### Assignment
For this listing, reproduce the line with "You should have", the line with "Download and install", and the lines between, exactly as they stand. Leave out pictures and all other lines.

##########

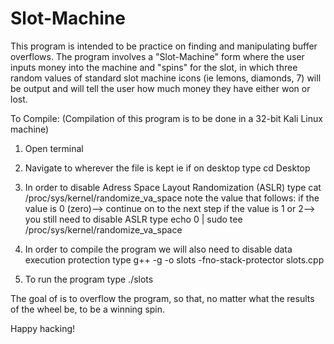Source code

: # Slot-Machine
This program is intended to be practice on finding and manipulating buffer overflows. The program involves a "Slot-Machine" form where the user inputs money into the machine and "spins" for the slot, in which three random values of standard slot machine icons (ie lemons, diamonds, 7) will be output and will tell the user how much money they have either won or lost. 

To Compile:
(Compilation of this program is to be done in a 32-bit Kali Linux machine)

1) Open terminal

2) Navigate to wherever the file is kept ie if on desktop 
type cd Desktop

3) In order to disable Adress Space Layout Randomization (ASLR) 
type cat /proc/sys/kernel/randomize_va_space
note the value that follows:
if the value is 0 (zero)--> continue on to the next step
if the value is 1 or 2--> you still need to disable ASLR
type echo 0 | sudo tee /proc/sys/kernel/randomize_va_space

4) In order to compile the program we will also need to disable data execution protection 
type g++ -g -o slots -fno-stack-protector slots.cpp
5) To run the program 
type ./slots

The goal of is to overflow the program, so that, no matter what the results of the wheel be, to be a winning spin. 

Happy hacking! 
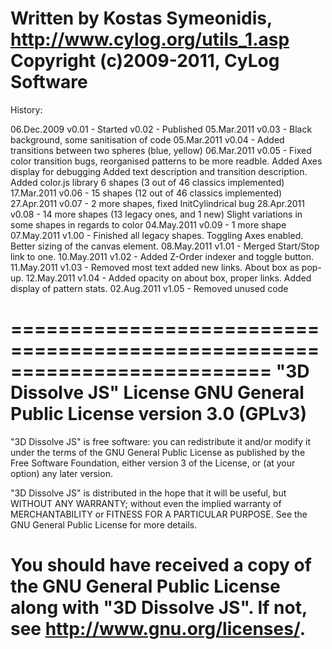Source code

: Written by Kostas Symeonidis, http://www.cylog.org/utils_1.asp
Copyright (c)2009-2011, CyLog Software
==========================================================================
History:

06.Dec.2009  v0.01 - Started
             v0.02 - Published
05.Mar.2011  v0.03 - Black background, some sanitisation of code
05.Mar.2011  v0.04 - Added transitions between two spheres (blue, yellow)
06.Mar.2011  v0.05 - Fixed color transition bugs, reorganised patterns
                     to be more readble.
                     Added Axes display for debugging
                     Added text description and transition description.
                     Added color.js library
                     6 shapes (3 out of 46 classics implemented)
17.Mar.2011  v0.06 - 15 shapes (12 out of 46 classics implemented)
27.Apr.2011  v0.07 - 2 more shapes, fixed InitCylindrical bug
28.Apr.2011  v0.08 - 14 more shapes (13 legacy ones, and 1 new)
                     Slight variations in some shapes in regards to color
04.May.2011  v0.09 - 1 more shape
07.May.2011  v1.00 - Finished all legacy shapes. Toggling Axes enabled.
                     Better sizing of the canvas element.
08.May.2011  v1.01 - Merged Start/Stop link to one.
10.May.2011  v1.02 - Added Z-Order indexer and toggle button.
11.May.2011  v1.03 - Removed most text added new links. About box as pop-up.
12.May.2011  v1.04 - Added opacity on about box, proper links. Added display
                     of pattern stats.
02.Aug.2011  v1.05 - Removed unused code

==========================================================================
"3D Dissolve JS" License
GNU General Public License version 3.0 (GPLv3)
==========================================================================

"3D Dissolve JS" is free software: you can redistribute it and/or modify
it under the terms of the GNU General Public License as published by
the Free Software Foundation, either version 3 of the License, or
(at your option) any later version.

"3D Dissolve JS" is distributed in the hope that it will be useful,
but WITHOUT ANY WARRANTY; without even the implied warranty of
MERCHANTABILITY or FITNESS FOR A PARTICULAR PURPOSE.  See the
GNU General Public License for more details.

You should have received a copy of the GNU General Public License
along with "3D Dissolve JS". If not, see <http://www.gnu.org/licenses/>.
==========================================================================
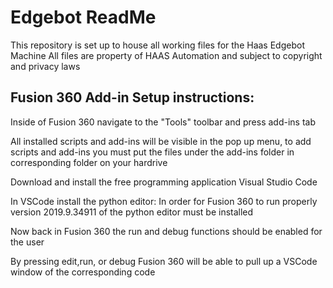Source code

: 
# Edgebot ReadMe

This repository is set up to house all working files for the Haas Edgebot Machine
All files are property of HAAS Automation and subject to copyright and privacy laws

## Fusion 360 Add-in Setup instructions:
Inside of Fusion 360 navigate to the "Tools" toolbar and press add-ins tab

All installed scripts and add-ins will be visible in the pop up menu, to add scripts and add-ins you must put the files under the add-ins folder in corresponding folder on your hardrive

Download and install the free programming application Visual Studio Code

In VSCode install the python editor: In order for Fusion 360 to run properly version 2019.9.34911 of the python editor must be installed

Now back in Fusion 360 the run and debug functions should be enabled for the user

By pressing edit,run, or debug Fusion 360 will be able to pull up a VSCode window of the corresponding code
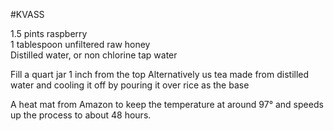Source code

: #KVASS

1.5 pints raspberry<br>
1 tablespoon unfiltered raw honey<br>
Distilled water, or non chlorine tap water<p>

Fill a quart jar 1 inch from the top
Alternatively us tea made from distilled water and cooling it off by pouring it over rice as the base
 	
A heat mat from Amazon to keep the temperature at around 97° and speeds up the process to about 48 hours.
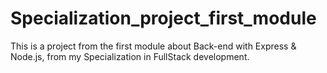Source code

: # Specialization_project_first_module
This is a project from the first module about Back-end with Express &amp; Node.js, from my Specialization in FullStack development.
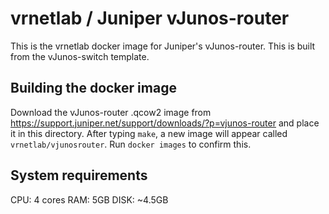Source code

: # vrnetlab / Juniper vJunos-router

This is the vrnetlab docker image for Juniper's vJunos-router. This is built from the vJunos-switch template.

## Building the docker image

Download the vJunos-router .qcow2 image from  <https://support.juniper.net/support/downloads/?p=vjunos-router>
and place it in this directory. After typing `make`, a new image will appear called `vrnetlab/vjunosrouter`.
Run `docker images` to confirm this.

## System requirements

CPU: 4 cores
RAM: 5GB
DISK: ~4.5GB
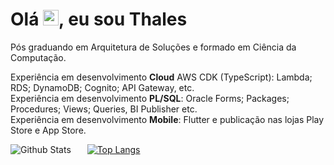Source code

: <h1 align = "justify">Olá <img src="https://media.giphy.com/media/hvRJCLFzcasrR4ia7z/giphy.gif" width="25px">, eu sou Thales</h1>
Pós graduando em Arquitetura de Soluções e formado em Ciência da Computação.</br>

Experiência em desenvolvimento <b>Cloud</b> AWS CDK (TypeScript): Lambda; RDS; DynamoDB; Cognito; API Gateway, etc.</br> 
Experiência em desenvolvimento <b>PL/SQL</b>: Oracle Forms; Packages; Procedures; Views; Queries, BI Publisher etc.</br>
Experiência em desenvolvimento <b>Mobile</b>: Flutter e publicação nas lojas Play Store e App Store.</br>

![Github Stats](https://github-readme-stats.vercel.app/api?username=nbthales&rank_icon=github&show_icons=true&count_private=true&include_all_commits=true) &ensp; &ensp; [![Top Langs](https://github-readme-stats.vercel.app/api/top-langs/?username=nbthales&layout=compact)](https://github.com/nbthales/github-readme-stats)


<!--[![Linkedin Badge](https://img.shields.io/badge/-nbthales-blue?style=flat-square&logo=Linkedin&logoColor=white&link=https://www.linkedin.com/in/thalesterra/)](https://www.linkedin.com/in/thalesterra/)-->
<!--[![Gmail Badge](https://img.shields.io/badge/-nbthales@gmail.com-c14438?style=flat-square&logo=Gmail&logoColor=white&link=mailto:nbthales@gmail.com)](mailto:nbthales@gmail.com)-->

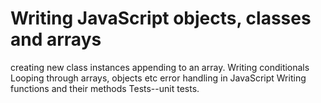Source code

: # Writing JavaScript objects, classes and arrays

creating new class instances
appending to an array.
Writing conditionals
Looping through arrays, objects etc
error handling in JavaScript
Writing functions and their methods
Tests--unit tests.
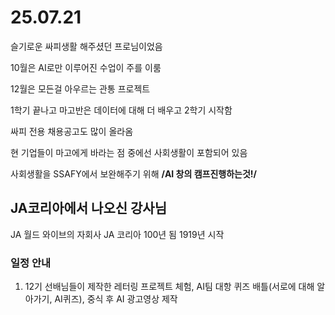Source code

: # 25.07.21
슬기로운 싸피생활 해주셨던 프로님이었음

10월은 AI로만 이루어진 수업이 주를 이룸

12월은 모든걸 아우르는 관통 프로젝트

1학기 끝나고 마고반은 데이터에 대해 더 배우고 2학기 시작함

싸피 전용 채용공고도 많이 올라옴

현 기업들이 마고에게 바라는 점 중에선 사회생활이 포함되어 있음

사회생활을 SSAFY에서 보완해주기 위해 **/AI 창의 캠프진행하는것!/**


## JA코리아에서 나오신 강사님

JA 월드 와이브의 자회사 JA 코리아 100년 됨 1919년 시작

### 일정 안내
1. 12기 선배님들이 제작한 레터링 프로젝트 체험, AI팀 대항 퀴즈 배틀(서로에 대해 알아가기, AI퀴즈), 중식 후 AI 광고영상 제작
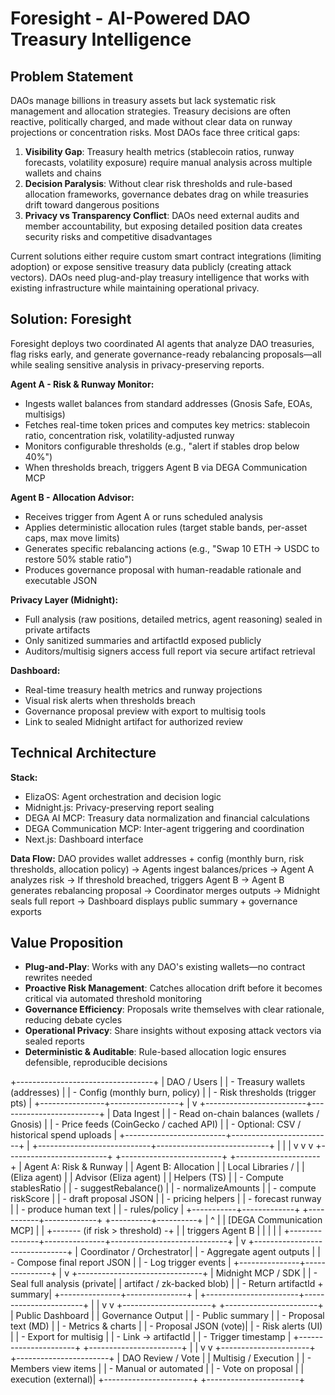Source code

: # Foresight - AI-Powered DAO Treasury Intelligence

## Problem Statement

DAOs manage billions in treasury assets but lack systematic risk management and allocation strategies. Treasury decisions are often reactive, politically charged, and made without clear data on runway projections or concentration risks. Most DAOs face three critical gaps:

1. **Visibility Gap**: Treasury health metrics (stablecoin ratios, runway forecasts, volatility exposure) require manual analysis across multiple wallets and chains
2. **Decision Paralysis**: Without clear risk thresholds and rule-based allocation frameworks, governance debates drag on while treasuries drift toward dangerous positions
3. **Privacy vs Transparency Conflict**: DAOs need external audits and member accountability, but exposing detailed position data creates security risks and competitive disadvantages

Current solutions either require custom smart contract integrations (limiting adoption) or expose sensitive treasury data publicly (creating attack vectors). DAOs need plug-and-play treasury intelligence that works with existing infrastructure while maintaining operational privacy.

## Solution: Foresight

Foresight deploys two coordinated AI agents that analyze DAO treasuries, flag risks early, and generate governance-ready rebalancing proposals—all while sealing sensitive analysis in privacy-preserving reports.

**Agent A - Risk & Runway Monitor:**
- Ingests wallet balances from standard addresses (Gnosis Safe, EOAs, multisigs)
- Fetches real-time token prices and computes key metrics: stablecoin ratio, concentration risk, volatility-adjusted runway
- Monitors configurable thresholds (e.g., "alert if stables drop below 40%")
- When thresholds breach, triggers Agent B via DEGA Communication MCP

**Agent B - Allocation Advisor:**
- Receives trigger from Agent A or runs scheduled analysis
- Applies deterministic allocation rules (target stable bands, per-asset caps, max move limits)
- Generates specific rebalancing actions (e.g., "Swap 10 ETH → USDC to restore 50% stable ratio")
- Produces governance proposal with human-readable rationale and executable JSON

**Privacy Layer (Midnight):**
- Full analysis (raw positions, detailed metrics, agent reasoning) sealed in private artifacts
- Only sanitized summaries and artifactId exposed publicly
- Auditors/multisig signers access full report via secure artifact retrieval

**Dashboard:**
- Real-time treasury health metrics and runway projections
- Visual risk alerts when thresholds breach
- Governance proposal preview with export to multisig tools
- Link to sealed Midnight artifact for authorized review

## Technical Architecture

**Stack:**
- ElizaOS: Agent orchestration and decision logic
- Midnight.js: Privacy-preserving report sealing
- DEGA AI MCP: Treasury data normalization and financial calculations
- DEGA Communication MCP: Inter-agent triggering and coordination
- Next.js: Dashboard interface

**Data Flow:**
DAO provides wallet addresses + config (monthly burn, risk thresholds, allocation policy) → Agents ingest balances/prices → Agent A analyzes risk → If threshold breached, triggers Agent B → Agent B generates rebalancing proposal → Coordinator merges outputs → Midnight seals full report → Dashboard displays public summary + governance exports

## Value Proposition

- **Plug-and-Play**: Works with any DAO's existing wallets—no contract rewrites needed
- **Proactive Risk Management**: Catches allocation drift before it becomes critical via automated threshold monitoring
- **Governance Efficiency**: Proposals write themselves with clear rationale, reducing debate cycles
- **Operational Privacy**: Share insights without exposing attack vectors via sealed reports
- **Deterministic & Auditable**: Rule-based allocation logic ensures defensible, reproducible decisions



+----------------------------------+
                         |            DAO / Users           |
                         |  - Treasury wallets (addresses)  |
                         |  - Config (monthly burn, policy) |
                         |  - Risk thresholds (trigger pts) |
                         +----------------+-----------------+
                                          |
                                          v
                +-------------------------+-------------------------+
                |                   Data Ingest                     |
                |  - Read on-chain balances (wallets / Gnosis)       |
                |  - Price feeds (CoinGecko / cached API)            |
                |  - Optional: CSV / historical spend uploads        |
                +-------------------------+-------------------------+
                                          |
             +----------------------------+----------------------------+
             |                             |                            |
             v                             v                            v
+-------------------------+     +-------------------------+    +---------------------+
|  Agent A: Risk & Runway |     | Agent B: Allocation     |    |  Local Libraries /  |
|  (Eliza agent)          |     | Advisor (Eliza agent)   |    |  Helpers (TS)       |
|  - Compute stablesRatio |     | - suggestRebalance()    |    |  - normalizeAmounts |
|  - compute riskScore    |     | - draft proposal JSON   |    |  - pricing helpers  |
|  - forecast runway      |     | - produce human text    |    |  - rules/policy     |
+-----------+-------------+     +-----------+-------------+    +----------+----------+
            |                               ^                             |
            |  [DEGA Communication MCP]     |                             |
            +------- (if risk > threshold) -+                             |
            |         triggers Agent B       |                             |
            |                               |                             |
            +---------------+---------------+-----------------------------+
                            |
                            v
                +-------------------------------+
                |     Coordinator / Orchestrator|
                |  - Aggregate agent outputs    |
                |  - Compose final report JSON  |
                |  - Log trigger events         |
                +---------------+---------------+
                                |
                                v
                +-------------------------------+
                |        Midnight MCP / SDK     |
                |  - Seal full analysis (private|
                |    artifact / zk-backed blob) |
                |  - Return artifactId + summary|
                +---------------+---------------+
                                |
        +-----------------------+-----------------------+
        |                                               |
        v                                               v
+----------------------+                       +-----------------------+
|   Public Dashboard   |                       | Governance Output     |
|  - Public summary    |                       | - Proposal text (MD)  |
|  - Metrics & charts  |                       | - Proposal JSON (vote)|
|  - Risk alerts (UI)  |                       | - Export for multisig |
|  - Link → artifactId |                       | - Trigger timestamp   |
+----------------------+                       +-----------------------+
        |                                               |
        v                                               v
+----------------------+                       +-----------------------+
|  DAO Review / Vote   |                       | Multisig / Execution  |
| - Members view items |                       | - Manual or automated |
| - Vote on proposal   |                       |   execution (external)|
+----------------------+                       +-----------------------+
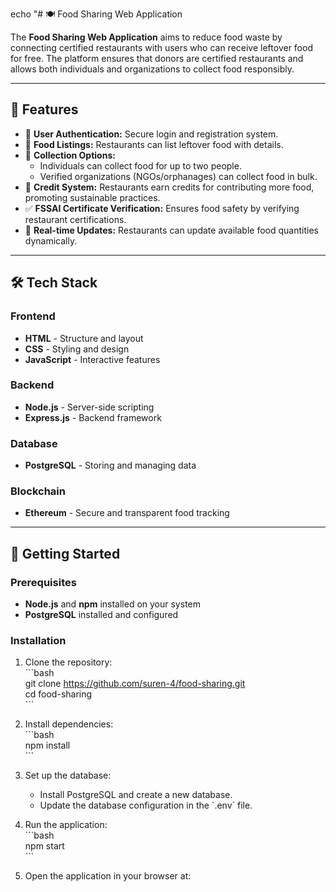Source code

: echo "# 🍽️ Food Sharing Web Application  

The **Food Sharing Web Application** aims to reduce food waste by connecting certified restaurants with users who can receive leftover food for free. The platform ensures that donors are certified restaurants and allows both individuals and organizations to collect food responsibly.  

---

## 🌟 Features  
- 🔑 **User Authentication:** Secure login and registration system.  
- 📝 **Food Listings:** Restaurants can list leftover food with details.  
- 👥 **Collection Options:**  
  - Individuals can collect food for up to two people.  
  - Verified organizations (NGOs/orphanages) can collect food in bulk.  
- 🏅 **Credit System:** Restaurants earn credits for contributing more food, promoting sustainable practices.  
- ✅ **FSSAI Certificate Verification:** Ensures food safety by verifying restaurant certifications.  
- 📡 **Real-time Updates:** Restaurants can update available food quantities dynamically.  

---

## 🛠️ Tech Stack  

### Frontend  
- **HTML** - Structure and layout  
- **CSS** - Styling and design  
- **JavaScript** - Interactive features  

### Backend  
- **Node.js** - Server-side scripting  
- **Express.js** - Backend framework  

### Database  
- **PostgreSQL** - Storing and managing data  

### Blockchain  
- **Ethereum** - Secure and transparent food tracking  

---

## 🚀 Getting Started  

### Prerequisites  
- **Node.js** and **npm** installed on your system  
- **PostgreSQL** installed and configured  

### Installation  

1. Clone the repository:  
   \`\`\`bash  
   git clone https://github.com/suren-4/food-sharing.git  
   cd food-sharing  
   \`\`\`  

2. Install dependencies:  
   \`\`\`bash  
   npm install  
   \`\`\`  

3. Set up the database:  
   - Install PostgreSQL and create a new database.  
   - Update the database configuration in the \`.env\` file.  

4. Run the application:  
   \`\`\`bash  
   npm start  
   \`\`\`  

5. Open the application in your browser at:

##########

### Result of the task
You should have received a copy of the GNU General Public License
along with "3D Dissolve JS". If not, see <http://www.gnu.org/licenses/>.
==========================================================================
Source code

: 
# Edgebot ReadMe

This repository is set up to house all working files for the Haas Edgebot Machine
All files are property of HAAS Automation and subject to copyright and privacy laws

## Fusion 360 Add-in Setup instructions:
Inside of Fusion 360 navigate to the "Tools" toolbar and press add-ins tab

All installed scripts and add-ins will be visible in the pop up menu, to add scripts and add-ins you must put the files under the add-ins folder in corresponding folder on your hardrive

Download and install the free programming application Visual Studio Code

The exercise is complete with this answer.